** Opening Data for the task block **

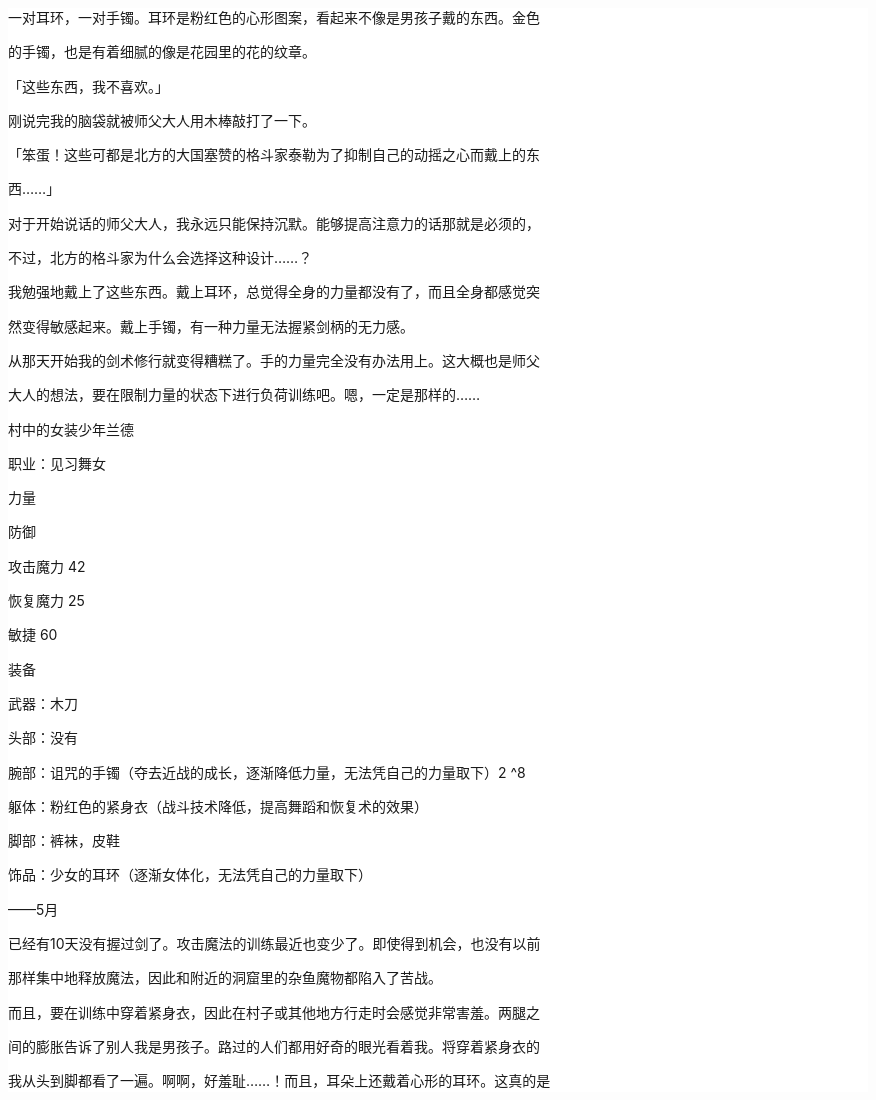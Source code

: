 一对耳环，一对手镯。耳环是粉红色的心形图案，看起来不像是男孩子戴的东西。金色

的手镯，也是有着细腻的像是花园里的花的纹章。

「这些东西，我不喜欢。」

刚说完我的脑袋就被师父大人用木棒敲打了一下。

「笨蛋！这些可都是北方的大国塞赞的格斗家泰勒为了抑制自己的动摇之心而戴上的东

西……」

对于开始说话的师父大人，我永远只能保持沉默。能够提高注意力的话那就是必须的，

不过，北方的格斗家为什么会选择这种设计……？

我勉强地戴上了这些东西。戴上耳环，总觉得全身的力量都没有了，而且全身都感觉突

然变得敏感起来。戴上手镯，有一种力量无法握紧剑柄的无力感。

从那天开始我的剑术修行就变得糟糕了。手的力量完全没有办法用上。这大概也是师父

大人的想法，要在限制力量的状态下进行负荷训练吧。嗯，一定是那样的……

村中的女装少年兰德

职业：见习舞女

力量

防御

攻击魔力 42

恢复魔力 25

敏捷 60

装备

武器：木刀

头部：没有

腕部：诅咒的手镯（夺去近战的成长，逐渐降低力量，无法凭自己的力量取下）2   ^8

躯体：粉红色的紧身衣（战斗技术降低，提高舞蹈和恢复术的效果）

脚部：裤袜，皮鞋

饰品：少女的耳环（逐渐女体化，无法凭自己的力量取下）



——5月

已经有10天没有握过剑了。攻击魔法的训练最近也变少了。即使得到机会，也没有以前

那样集中地释放魔法，因此和附近的洞窟里的杂鱼魔物都陷入了苦战。

而且，要在训练中穿着紧身衣，因此在村子或其他地方行走时会感觉非常害羞。两腿之

间的膨胀告诉了别人我是男孩子。路过的人们都用好奇的眼光看着我。将穿着紧身衣的

我从头到脚都看了一遍。啊啊，好羞耻……！而且，耳朵上还戴着心形的耳环。这真的是
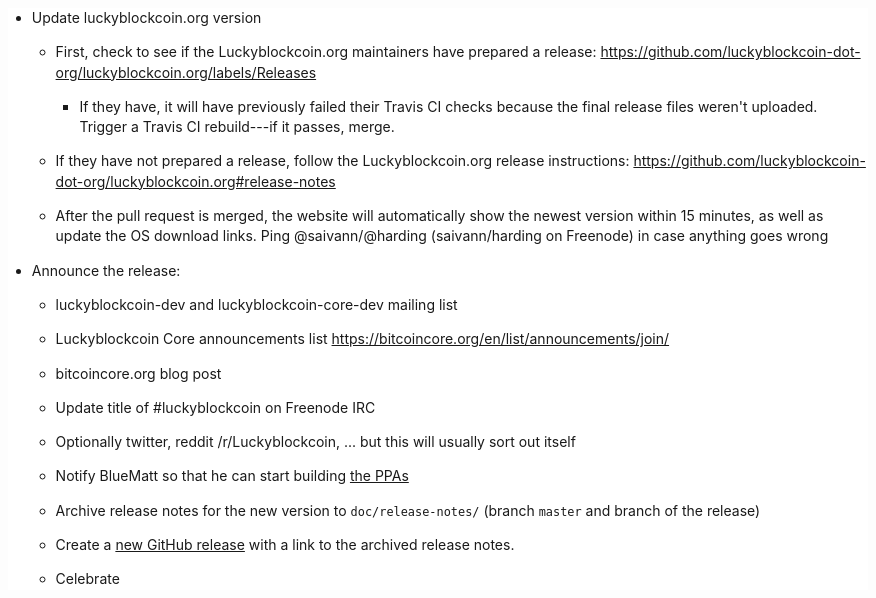 - Update luckyblockcoin.org version

  - First, check to see if the Luckyblockcoin.org maintainers have prepared a
    release: https://github.com/luckyblockcoin-dot-org/luckyblockcoin.org/labels/Releases

      - If they have, it will have previously failed their Travis CI
        checks because the final release files weren't uploaded.
        Trigger a Travis CI rebuild---if it passes, merge.

  - If they have not prepared a release, follow the Luckyblockcoin.org release
    instructions: https://github.com/luckyblockcoin-dot-org/luckyblockcoin.org#release-notes

  - After the pull request is merged, the website will automatically show the newest version within 15 minutes, as well
    as update the OS download links. Ping @saivann/@harding (saivann/harding on Freenode) in case anything goes wrong

- Announce the release:

  - luckyblockcoin-dev and luckyblockcoin-core-dev mailing list

  - Luckyblockcoin Core announcements list https://bitcoincore.org/en/list/announcements/join/

  - bitcoincore.org blog post

  - Update title of #luckyblockcoin on Freenode IRC

  - Optionally twitter, reddit /r/Luckyblockcoin, ... but this will usually sort out itself

  - Notify BlueMatt so that he can start building [the PPAs](https://launchpad.net/~luckyblockcoin/+archive/ubuntu/luckyblockcoin)

  - Archive release notes for the new version to `doc/release-notes/` (branch `master` and branch of the release)

  - Create a [new GitHub release](https://github.com/luckyblockcoin/luckyblockcoin/releases/new) with a link to the archived release notes.

  - Celebrate
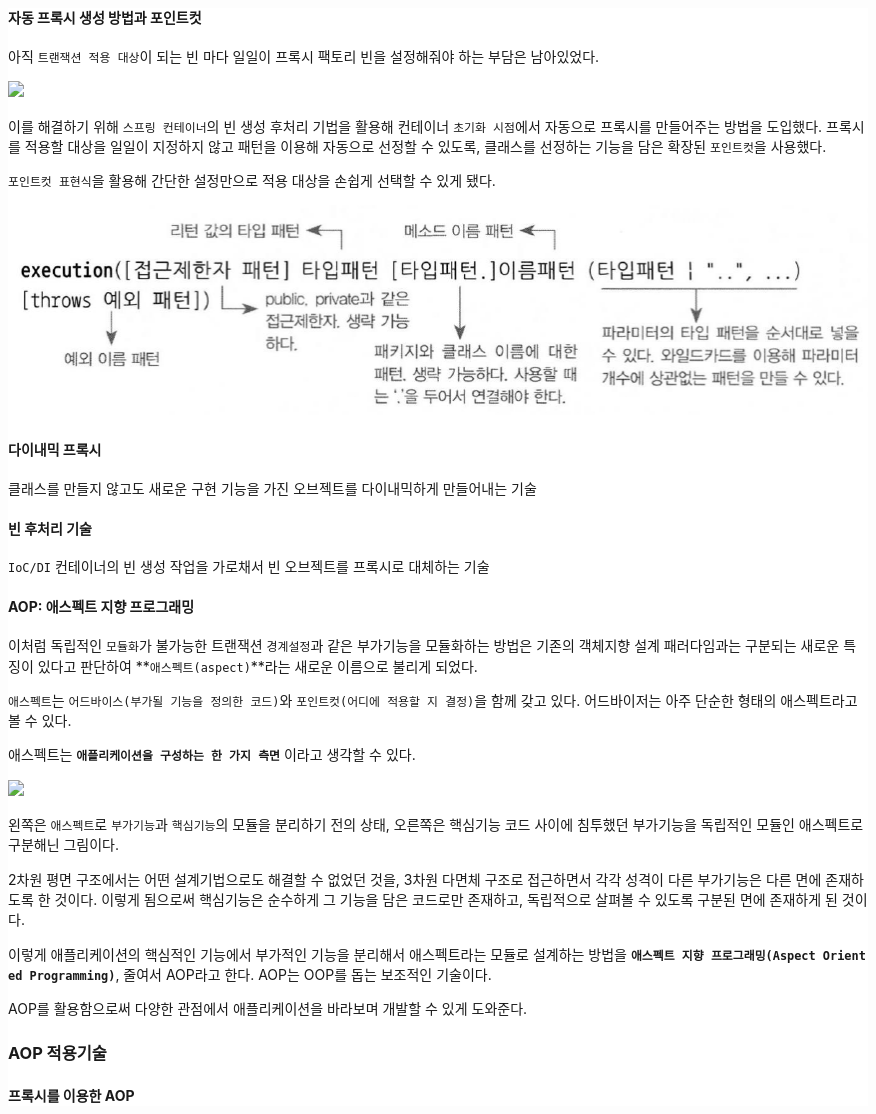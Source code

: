 #### **자동 프록시 생성 방법과 포인트컷**

아직 `트랜잭션 적용 대상`이 되는 빈 마다 일일이 프록시 팩토리 빈을 설정해줘야 하는 부담은 남아있었다.

![](https://leejaedoo.github.io/assets/img/%EB%B9%88%ED%9B%84%EC%B2%98%EB%A6%AC%EA%B8%B0.jpeg)

이를 해결하기 위해 `스프링 컨테이너`의 빈 생성 후처리 기법을 활용해 컨테이너 `초기화 시점`에서 자동으로 프록시를 만들어주는 방법을 도입했다. 프록시를 적용할 대상을 일일이 지정하지 않고 패턴을 이용해 자동으로 선정할 수 있도록, 클래스를 선정하는 기능을 담은 확장된 `포인트컷`을 사용했다.

`포인트컷 표현식`을 활용해 간단한 설정만으로 적용 대상을 손쉽게 선택할 수 있게 됐다.

![](../../../../.gitbook/assets/111.png)

#### 다이내믹 프록시

클래스를 만들지 않고도 새로운 구현 기능을 가진 오브젝트를 다이내믹하게 만들어내는 기술

#### 빈 후처리 기술

`IoC/DI` 컨테이너의 빈 생성 작업을 가로채서 빈 오브젝트를 프록시로 대체하는 기술

#### **AOP: 애스펙트 지향 프로그래밍**

이처럼 독립적인 `모듈화`가 불가능한 트랜잭션 `경계설정`과 같은 부가기능을 모듈화하는 방법은 기존의 객체지향 설계 패러다임과는 구분되는 새로운 특징이 있다고 판단하여 \*\*`애스펙트(aspect)`\*\*라는 새로운 이름으로 불리게 되었다.

`애스펙트`는 `어드바이스(부가될 기능을 정의한 코드)`와 `포인트컷(어디에 적용할 지 결정)`을 함께 갖고 있다. 어드바이저는 아주 단순한 형태의 애스펙트라고 볼 수 있다.

애스펙트는 **`애플리케이션을 구성하는 한 가지 측면`** 이라고 생각할 수 있다.

![](https://leejaedoo.github.io/assets/img/aspect.jpeg)

왼쪽은 `애스펙트`로 `부가기능`과 `핵심기능`의 모듈을 분리하기 전의 상태, 오른쪽은 핵심기능 코드 사이에 침투했던 부가기능을 독립적인 모듈인 애스펙트로 구분해닌 그림이다.

2차원 평면 구조에서는 어떤 설계기법으로도 해결할 수 없었던 것을, 3차원 다면체 구조로 접근하면서 각각 성격이 다른 부가기능은 다른 면에 존재하도록 한 것이다. 이렇게 됨으로써 핵심기능은 순수하게 그 기능을 담은 코드로만 존재하고, 독립적으로 살펴볼 수 있도록 구분된 면에 존재하게 된 것이다.

이렇게 애플리케이션의 핵심적인 기능에서 부가적인 기능을 분리해서 애스펙트라는 모듈로 설계하는 방법을 **`애스펙트 지향 프로그래밍(Aspect Oriented Programming)`**, 줄여서 AOP라고 한다. AOP는 OOP를 돕는 보조적인 기술이다.

AOP를 활용함으로써 다양한 관점에서 애플리케이션을 바라보며 개발할 수 있게 도와준다.

### **AOP 적용기술**

#### **프록시를 이용한 AOP**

** Closing Data for the task block **

■ Exercise
A copy of each line above that holds the word "无法凭自己的力量取下" is the expected answer.

■ Answer to this task
腕部：诅咒的手镯（夺去近战的成长，逐渐降低力量，无法凭自己的力量取下）2   ^8
饰品：少女的耳环（逐渐女体化，无法凭自己的力量取下）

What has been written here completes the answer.